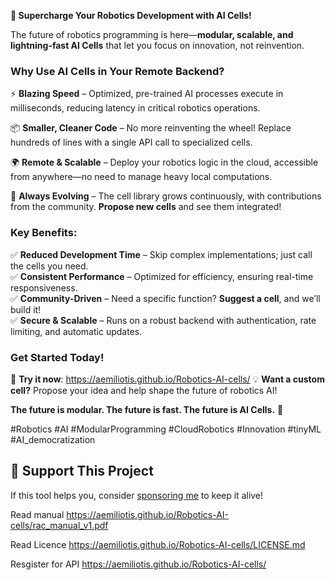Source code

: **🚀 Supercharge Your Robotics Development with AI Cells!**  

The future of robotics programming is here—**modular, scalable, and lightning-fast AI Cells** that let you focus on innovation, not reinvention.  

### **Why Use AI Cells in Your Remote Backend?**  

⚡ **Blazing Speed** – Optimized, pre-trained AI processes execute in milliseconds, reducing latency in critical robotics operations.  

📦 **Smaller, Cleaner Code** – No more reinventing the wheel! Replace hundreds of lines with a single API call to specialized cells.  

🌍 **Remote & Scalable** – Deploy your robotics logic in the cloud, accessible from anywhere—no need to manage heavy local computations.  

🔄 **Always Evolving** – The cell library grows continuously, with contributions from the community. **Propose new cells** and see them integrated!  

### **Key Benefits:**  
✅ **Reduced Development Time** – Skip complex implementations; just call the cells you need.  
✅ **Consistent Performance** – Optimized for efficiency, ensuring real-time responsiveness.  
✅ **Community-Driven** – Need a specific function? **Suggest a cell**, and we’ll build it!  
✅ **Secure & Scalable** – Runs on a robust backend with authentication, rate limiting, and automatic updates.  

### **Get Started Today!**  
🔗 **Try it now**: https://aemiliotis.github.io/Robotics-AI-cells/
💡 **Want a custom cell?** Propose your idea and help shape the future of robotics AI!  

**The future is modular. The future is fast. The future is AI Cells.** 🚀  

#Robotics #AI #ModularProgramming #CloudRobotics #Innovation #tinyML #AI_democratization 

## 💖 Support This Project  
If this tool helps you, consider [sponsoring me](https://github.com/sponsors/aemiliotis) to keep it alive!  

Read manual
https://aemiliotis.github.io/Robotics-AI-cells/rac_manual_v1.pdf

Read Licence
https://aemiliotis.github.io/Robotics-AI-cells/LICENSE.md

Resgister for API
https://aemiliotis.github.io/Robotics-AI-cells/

--

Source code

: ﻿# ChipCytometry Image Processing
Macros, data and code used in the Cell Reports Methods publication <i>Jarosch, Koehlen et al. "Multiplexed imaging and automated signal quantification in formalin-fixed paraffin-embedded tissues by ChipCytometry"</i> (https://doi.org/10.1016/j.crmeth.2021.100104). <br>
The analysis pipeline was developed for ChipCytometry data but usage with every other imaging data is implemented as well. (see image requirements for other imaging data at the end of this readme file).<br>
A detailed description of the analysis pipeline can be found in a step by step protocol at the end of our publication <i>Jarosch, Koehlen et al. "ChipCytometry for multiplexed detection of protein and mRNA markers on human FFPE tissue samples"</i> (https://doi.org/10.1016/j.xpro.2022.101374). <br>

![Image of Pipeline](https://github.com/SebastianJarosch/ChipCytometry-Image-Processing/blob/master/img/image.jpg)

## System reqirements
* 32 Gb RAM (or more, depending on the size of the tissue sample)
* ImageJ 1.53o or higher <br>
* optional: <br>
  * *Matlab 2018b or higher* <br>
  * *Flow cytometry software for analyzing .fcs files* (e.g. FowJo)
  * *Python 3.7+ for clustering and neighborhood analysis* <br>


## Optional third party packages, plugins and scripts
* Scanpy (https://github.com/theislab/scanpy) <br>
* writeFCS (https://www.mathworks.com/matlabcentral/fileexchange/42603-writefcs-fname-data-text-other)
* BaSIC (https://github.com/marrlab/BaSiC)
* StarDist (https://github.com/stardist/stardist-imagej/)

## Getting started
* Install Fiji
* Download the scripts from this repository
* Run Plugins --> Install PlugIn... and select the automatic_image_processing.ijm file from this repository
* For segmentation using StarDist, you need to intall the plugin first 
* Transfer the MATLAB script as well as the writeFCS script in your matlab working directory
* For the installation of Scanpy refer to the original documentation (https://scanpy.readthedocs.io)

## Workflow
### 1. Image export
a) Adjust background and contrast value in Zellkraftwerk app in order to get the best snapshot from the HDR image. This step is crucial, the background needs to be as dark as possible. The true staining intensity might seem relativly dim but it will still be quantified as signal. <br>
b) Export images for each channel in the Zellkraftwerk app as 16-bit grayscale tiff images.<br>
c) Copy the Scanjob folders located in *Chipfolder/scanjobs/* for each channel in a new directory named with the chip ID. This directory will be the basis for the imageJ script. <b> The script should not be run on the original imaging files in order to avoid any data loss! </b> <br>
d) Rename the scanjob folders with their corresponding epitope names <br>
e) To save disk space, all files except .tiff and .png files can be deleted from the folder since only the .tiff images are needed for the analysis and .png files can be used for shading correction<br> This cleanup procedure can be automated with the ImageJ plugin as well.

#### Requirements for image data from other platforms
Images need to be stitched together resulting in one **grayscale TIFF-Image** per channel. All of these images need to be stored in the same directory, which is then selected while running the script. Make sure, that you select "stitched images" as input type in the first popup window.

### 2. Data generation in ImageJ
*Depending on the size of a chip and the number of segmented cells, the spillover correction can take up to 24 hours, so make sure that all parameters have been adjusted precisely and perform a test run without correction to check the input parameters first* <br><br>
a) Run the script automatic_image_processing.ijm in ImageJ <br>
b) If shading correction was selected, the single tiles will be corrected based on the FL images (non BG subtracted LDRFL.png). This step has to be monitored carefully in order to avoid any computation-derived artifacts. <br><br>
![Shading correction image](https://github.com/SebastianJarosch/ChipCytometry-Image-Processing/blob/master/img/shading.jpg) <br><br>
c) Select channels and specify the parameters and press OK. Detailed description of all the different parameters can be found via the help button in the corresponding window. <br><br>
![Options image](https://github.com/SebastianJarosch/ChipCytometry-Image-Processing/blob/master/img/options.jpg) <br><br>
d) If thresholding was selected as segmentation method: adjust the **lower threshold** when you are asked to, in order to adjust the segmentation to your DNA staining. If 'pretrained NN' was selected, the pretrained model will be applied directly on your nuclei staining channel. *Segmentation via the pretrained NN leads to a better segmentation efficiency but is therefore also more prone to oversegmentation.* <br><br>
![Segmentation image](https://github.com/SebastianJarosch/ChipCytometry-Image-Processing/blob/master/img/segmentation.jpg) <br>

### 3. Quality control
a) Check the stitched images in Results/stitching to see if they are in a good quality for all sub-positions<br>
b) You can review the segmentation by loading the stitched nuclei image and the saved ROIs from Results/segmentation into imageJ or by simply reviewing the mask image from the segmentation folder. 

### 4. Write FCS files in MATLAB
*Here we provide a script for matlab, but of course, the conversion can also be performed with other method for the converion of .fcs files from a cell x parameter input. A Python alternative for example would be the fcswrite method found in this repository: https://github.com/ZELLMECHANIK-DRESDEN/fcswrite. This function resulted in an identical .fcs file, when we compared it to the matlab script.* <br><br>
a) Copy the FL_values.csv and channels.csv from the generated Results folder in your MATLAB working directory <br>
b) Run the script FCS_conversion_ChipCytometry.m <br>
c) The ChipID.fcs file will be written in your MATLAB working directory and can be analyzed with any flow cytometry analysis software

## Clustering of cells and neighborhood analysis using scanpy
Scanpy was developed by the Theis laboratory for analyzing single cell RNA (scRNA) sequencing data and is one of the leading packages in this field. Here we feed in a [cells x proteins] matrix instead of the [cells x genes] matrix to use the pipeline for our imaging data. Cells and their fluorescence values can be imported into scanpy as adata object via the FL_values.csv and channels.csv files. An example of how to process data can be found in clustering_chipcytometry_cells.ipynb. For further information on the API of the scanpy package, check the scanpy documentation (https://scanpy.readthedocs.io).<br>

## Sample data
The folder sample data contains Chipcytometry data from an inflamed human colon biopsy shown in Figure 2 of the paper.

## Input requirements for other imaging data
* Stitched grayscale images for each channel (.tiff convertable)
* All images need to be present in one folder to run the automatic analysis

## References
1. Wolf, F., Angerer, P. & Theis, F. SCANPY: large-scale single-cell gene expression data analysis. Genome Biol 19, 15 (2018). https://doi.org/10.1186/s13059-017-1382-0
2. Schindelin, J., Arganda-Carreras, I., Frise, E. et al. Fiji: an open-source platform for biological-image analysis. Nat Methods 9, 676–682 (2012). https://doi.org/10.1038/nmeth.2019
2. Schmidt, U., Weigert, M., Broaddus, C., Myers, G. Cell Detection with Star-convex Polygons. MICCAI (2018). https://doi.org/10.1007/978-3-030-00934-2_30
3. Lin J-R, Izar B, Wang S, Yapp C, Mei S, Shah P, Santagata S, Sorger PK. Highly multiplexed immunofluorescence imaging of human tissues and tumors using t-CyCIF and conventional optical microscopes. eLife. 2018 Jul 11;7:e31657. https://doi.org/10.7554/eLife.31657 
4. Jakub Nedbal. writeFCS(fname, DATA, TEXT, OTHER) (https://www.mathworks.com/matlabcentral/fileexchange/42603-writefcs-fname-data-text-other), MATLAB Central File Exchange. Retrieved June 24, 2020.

→ Work order
A line belongs in the answer if it contains the word "neighborhood"; copy every such line from the data above.

→ Solution for this problem
  * *Python 3.7+ for clustering and neighborhood analysis* <br>
## Clustering of cells and neighborhood analysis using scanpy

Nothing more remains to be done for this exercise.